Pansy subjects - Verse! Opera! Domestic trivia! - are now commonplace.
The 300-word limit for posts is retained. The ego is enlarged

Sunday, 1 February 2009

It's a block; it's a book

Here are some items I appreciate: growing things (galanthus nivalis, say, given the season), paintings (the cliff-top church in Turner’s “Folkestone from the sea” is where we got married), combinations of poetry and music (Du holde Kunst, in wieviel grauen Stunden, Wo mich des Lebens wilder Kreis umstrickt…), great prose (“… bearing a bowl of lather on which a mirror and a razor lay crossed. A yellow dressinggown, ungirdled, was sustained gently behind him by the mild morning air…”) and slightly obscure wine regions (the Bekaa Valley, Lebanon). Plus this.

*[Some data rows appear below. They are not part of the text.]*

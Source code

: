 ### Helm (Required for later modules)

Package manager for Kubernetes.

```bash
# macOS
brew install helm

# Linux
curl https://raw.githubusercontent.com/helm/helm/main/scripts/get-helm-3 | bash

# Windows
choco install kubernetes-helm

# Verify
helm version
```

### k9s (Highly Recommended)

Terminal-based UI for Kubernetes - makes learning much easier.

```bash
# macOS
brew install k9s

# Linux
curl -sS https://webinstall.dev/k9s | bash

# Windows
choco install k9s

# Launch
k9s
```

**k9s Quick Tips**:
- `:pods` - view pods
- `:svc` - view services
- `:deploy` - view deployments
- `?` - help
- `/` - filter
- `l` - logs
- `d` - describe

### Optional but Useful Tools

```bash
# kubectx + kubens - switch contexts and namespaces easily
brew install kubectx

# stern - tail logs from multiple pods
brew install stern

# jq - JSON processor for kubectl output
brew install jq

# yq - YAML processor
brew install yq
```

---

This is an engine block. It contains the moving bits like pistons and valves. It is cast from molten metal and many external surfaces carry the rough imprint of the mould because there is no need to polish them. Other surfaces, which have precise dimensional relationships, are machined until this is the case.

Some areas requiring this work are circular holes. Yet circles cannot be precise since they depend on a calculation involving π (the ratio of a circle's circumference to its diameter) and π is not an exact value. So how come the holes end up the right size? The answer has to do with tolerances, a quality shared with the translation into English of the first sentence of Proust’s A la recherche…

My blog is linked to that of Relucent Reader whose father was a precision machinist. This seemed an admirable activity until RR pointed out his dad found the work stressful. And why not? Working to tiny fractions of an inch (and it would have been inches, then) is more demanding, and carries more responsibility, than the way I earned my living and which I fondly imagined to be an adrenalin job.

The block reminds me of these things.